• Exercise materials
————

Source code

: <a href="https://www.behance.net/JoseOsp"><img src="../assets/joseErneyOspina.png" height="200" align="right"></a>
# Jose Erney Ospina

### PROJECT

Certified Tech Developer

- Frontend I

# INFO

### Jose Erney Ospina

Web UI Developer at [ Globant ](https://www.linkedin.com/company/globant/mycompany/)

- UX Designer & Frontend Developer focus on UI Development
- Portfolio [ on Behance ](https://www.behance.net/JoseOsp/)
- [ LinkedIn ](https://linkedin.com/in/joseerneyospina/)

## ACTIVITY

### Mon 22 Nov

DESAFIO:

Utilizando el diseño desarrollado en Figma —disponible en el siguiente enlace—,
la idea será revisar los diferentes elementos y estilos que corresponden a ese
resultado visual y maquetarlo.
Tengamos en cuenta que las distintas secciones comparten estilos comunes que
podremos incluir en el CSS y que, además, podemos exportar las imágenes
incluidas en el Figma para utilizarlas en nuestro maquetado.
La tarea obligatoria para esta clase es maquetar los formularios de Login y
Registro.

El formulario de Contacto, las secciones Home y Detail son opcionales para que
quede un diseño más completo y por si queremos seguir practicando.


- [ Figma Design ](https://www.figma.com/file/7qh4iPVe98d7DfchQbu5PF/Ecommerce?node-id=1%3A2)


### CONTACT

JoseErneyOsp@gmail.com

————

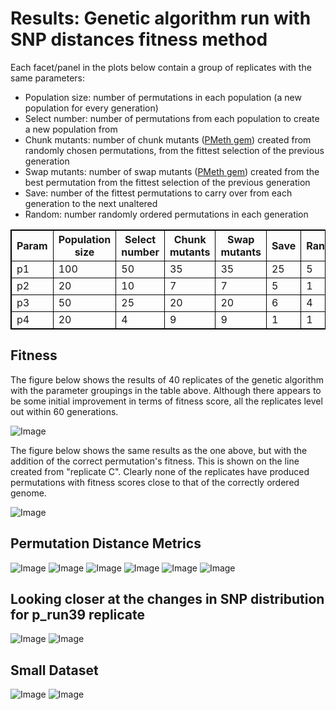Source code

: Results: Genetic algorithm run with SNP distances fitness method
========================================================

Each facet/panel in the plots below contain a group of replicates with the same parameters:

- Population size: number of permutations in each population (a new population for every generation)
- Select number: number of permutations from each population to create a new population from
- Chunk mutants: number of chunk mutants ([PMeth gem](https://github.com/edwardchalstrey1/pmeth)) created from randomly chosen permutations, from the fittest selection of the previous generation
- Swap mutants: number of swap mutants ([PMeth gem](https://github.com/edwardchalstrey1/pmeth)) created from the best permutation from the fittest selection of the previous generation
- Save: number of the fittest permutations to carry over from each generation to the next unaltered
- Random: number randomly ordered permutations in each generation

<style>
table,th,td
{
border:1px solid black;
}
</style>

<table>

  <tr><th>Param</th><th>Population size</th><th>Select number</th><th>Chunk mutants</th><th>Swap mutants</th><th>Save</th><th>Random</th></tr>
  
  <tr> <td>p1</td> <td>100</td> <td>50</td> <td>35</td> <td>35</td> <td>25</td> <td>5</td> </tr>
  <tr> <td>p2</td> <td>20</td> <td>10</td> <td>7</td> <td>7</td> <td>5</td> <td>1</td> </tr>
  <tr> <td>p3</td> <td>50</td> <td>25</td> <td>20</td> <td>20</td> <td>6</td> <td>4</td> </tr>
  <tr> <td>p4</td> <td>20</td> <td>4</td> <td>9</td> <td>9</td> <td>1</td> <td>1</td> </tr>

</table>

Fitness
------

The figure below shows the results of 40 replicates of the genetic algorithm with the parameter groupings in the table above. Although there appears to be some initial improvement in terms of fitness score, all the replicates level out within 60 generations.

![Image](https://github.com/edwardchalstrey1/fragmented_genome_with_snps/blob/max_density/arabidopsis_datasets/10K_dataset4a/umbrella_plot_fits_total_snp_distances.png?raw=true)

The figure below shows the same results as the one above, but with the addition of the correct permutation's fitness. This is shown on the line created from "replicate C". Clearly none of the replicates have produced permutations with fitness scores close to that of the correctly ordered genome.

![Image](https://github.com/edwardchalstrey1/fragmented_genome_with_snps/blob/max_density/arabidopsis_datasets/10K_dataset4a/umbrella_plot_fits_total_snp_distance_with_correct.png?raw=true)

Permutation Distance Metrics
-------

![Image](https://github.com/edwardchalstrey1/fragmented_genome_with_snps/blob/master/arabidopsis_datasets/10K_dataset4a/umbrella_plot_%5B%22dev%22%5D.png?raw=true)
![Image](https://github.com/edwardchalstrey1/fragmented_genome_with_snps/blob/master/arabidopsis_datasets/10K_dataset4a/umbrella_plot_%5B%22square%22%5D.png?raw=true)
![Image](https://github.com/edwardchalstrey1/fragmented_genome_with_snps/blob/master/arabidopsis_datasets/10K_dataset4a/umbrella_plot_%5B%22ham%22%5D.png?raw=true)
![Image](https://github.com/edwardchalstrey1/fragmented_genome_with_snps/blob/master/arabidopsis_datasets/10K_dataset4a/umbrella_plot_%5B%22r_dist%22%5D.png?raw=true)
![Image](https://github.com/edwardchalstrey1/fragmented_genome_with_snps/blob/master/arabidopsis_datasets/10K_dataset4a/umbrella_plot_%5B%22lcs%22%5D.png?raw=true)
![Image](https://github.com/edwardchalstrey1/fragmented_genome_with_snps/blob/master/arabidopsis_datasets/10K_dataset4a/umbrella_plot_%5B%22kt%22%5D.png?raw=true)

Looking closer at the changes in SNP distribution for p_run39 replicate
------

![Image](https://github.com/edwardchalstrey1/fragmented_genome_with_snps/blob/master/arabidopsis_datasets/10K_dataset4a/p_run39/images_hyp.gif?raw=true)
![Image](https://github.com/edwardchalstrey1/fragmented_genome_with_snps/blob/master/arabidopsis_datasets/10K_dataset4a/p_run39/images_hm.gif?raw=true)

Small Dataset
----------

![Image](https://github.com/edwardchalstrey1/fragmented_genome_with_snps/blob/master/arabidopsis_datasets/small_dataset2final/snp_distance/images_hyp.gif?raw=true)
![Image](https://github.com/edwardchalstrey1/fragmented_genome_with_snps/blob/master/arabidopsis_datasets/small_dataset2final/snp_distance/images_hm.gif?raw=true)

————

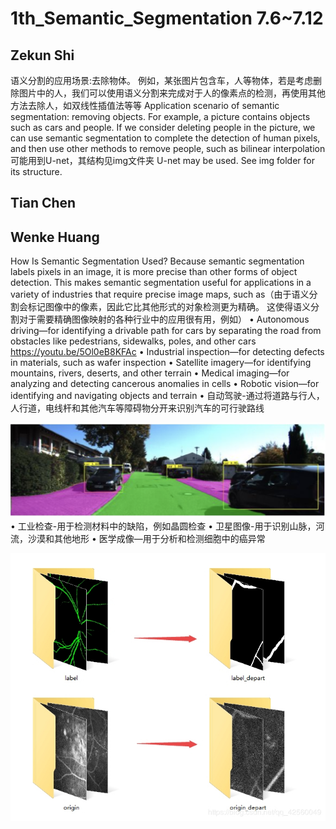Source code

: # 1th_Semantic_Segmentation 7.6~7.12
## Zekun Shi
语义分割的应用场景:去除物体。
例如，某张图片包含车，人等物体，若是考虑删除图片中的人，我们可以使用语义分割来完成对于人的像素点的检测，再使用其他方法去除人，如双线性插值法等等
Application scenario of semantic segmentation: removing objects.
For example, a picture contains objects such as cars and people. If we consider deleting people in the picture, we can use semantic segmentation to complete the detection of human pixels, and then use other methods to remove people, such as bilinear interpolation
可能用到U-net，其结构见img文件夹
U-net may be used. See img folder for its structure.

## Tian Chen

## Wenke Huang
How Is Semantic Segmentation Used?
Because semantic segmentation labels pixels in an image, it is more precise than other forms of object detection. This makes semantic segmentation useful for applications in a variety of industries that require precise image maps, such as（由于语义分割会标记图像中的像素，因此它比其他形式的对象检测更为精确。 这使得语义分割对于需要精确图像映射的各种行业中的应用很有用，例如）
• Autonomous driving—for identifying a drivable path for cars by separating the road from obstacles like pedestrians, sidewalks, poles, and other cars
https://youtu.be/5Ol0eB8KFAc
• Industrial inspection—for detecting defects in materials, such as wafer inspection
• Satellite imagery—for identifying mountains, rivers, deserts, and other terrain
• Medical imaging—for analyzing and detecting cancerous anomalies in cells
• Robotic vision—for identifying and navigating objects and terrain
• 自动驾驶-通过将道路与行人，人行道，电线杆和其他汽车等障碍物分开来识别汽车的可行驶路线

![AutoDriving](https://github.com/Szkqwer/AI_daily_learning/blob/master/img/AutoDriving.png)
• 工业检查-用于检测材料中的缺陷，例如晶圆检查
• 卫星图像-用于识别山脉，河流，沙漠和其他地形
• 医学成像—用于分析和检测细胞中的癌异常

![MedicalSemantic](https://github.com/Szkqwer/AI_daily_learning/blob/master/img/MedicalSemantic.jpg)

————

Above is a listing; print exactly its lines from the one with "For example, a" through the one with "可能用到U-net，其结构见img文件夹", and no other lines.

For example, a picture contains objects such as cars and people. If we consider deleting people in the picture, we can use semantic segmentation to complete the detection of human pixels, and then use other methods to remove people, such as bilinear interpolation
可能用到U-net，其结构见img文件夹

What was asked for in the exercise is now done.